TASK ITEM | Please state how many lines in the records that follow include "equation", with no other output.
'''
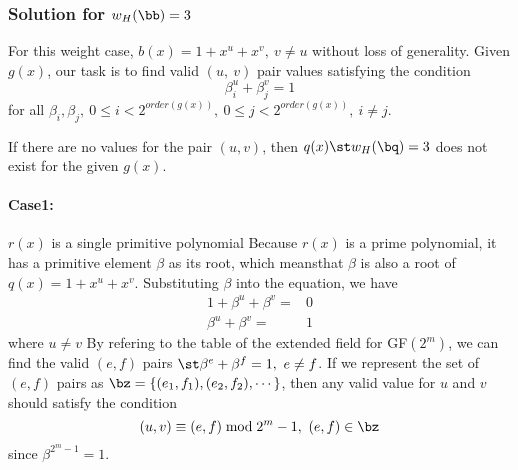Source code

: 

\newpage


\subsubsection{Solution for $w_H(\bb) =3$}
For this weight case, $b(x)=1+x^u+x^v,~v\neq u$ without loss of generality. Given $g(x)$, our task is to find valid $(u,~v)$ pair values satisfying the condition 
$$ \beta_i^u+\beta_j^v=1$$
for all $\beta_i,\beta_j,~0 \leq i <2^{order(g(x))},~0 \leq j <2^{order(g(x))},~i\neq j$.

 If there are no values for the pair $(u,v)$, then $q(x) \st w_H(\bq) =3$ does not exist for the given $g(x)$.
\paragraph{ Case1:} $r(x)$ is a single primitive polynomial \newline
Because $r(x)$ is a prime polynomial, it has a primitive element $\beta$ as its root, which means\newline that $\beta$ is also a root of $q(x)=1+x^u+x^v$. Substituting $\beta$ into the equation, we have 
\begin{equation}
\begin{split}
1+\beta^u+\beta^v=&0\\
\beta^u+\beta^v=&1
\end{split}
\end{equation}
where $u\neq v$
By refering to the table of the extended field for GF$(2^m)$, we can find the valid $(e,f)$ pairs $\st \beta^e+\beta^f=1,~e\neq f$.  If we represent the set of $(e,f)$ pairs as 
$\bz=\{ (e_1,f_1) ,( e_2,f_2),\cdots\} $, then any valid value for $u$ and $v$ should satisfy the condition
$$(u,v) \equiv (e,f) \bmod 2^m-1,~(e,f)\in \bz$$ since $\beta^{2^{m}-1}=1$.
'''
FINAL ANSWER | 3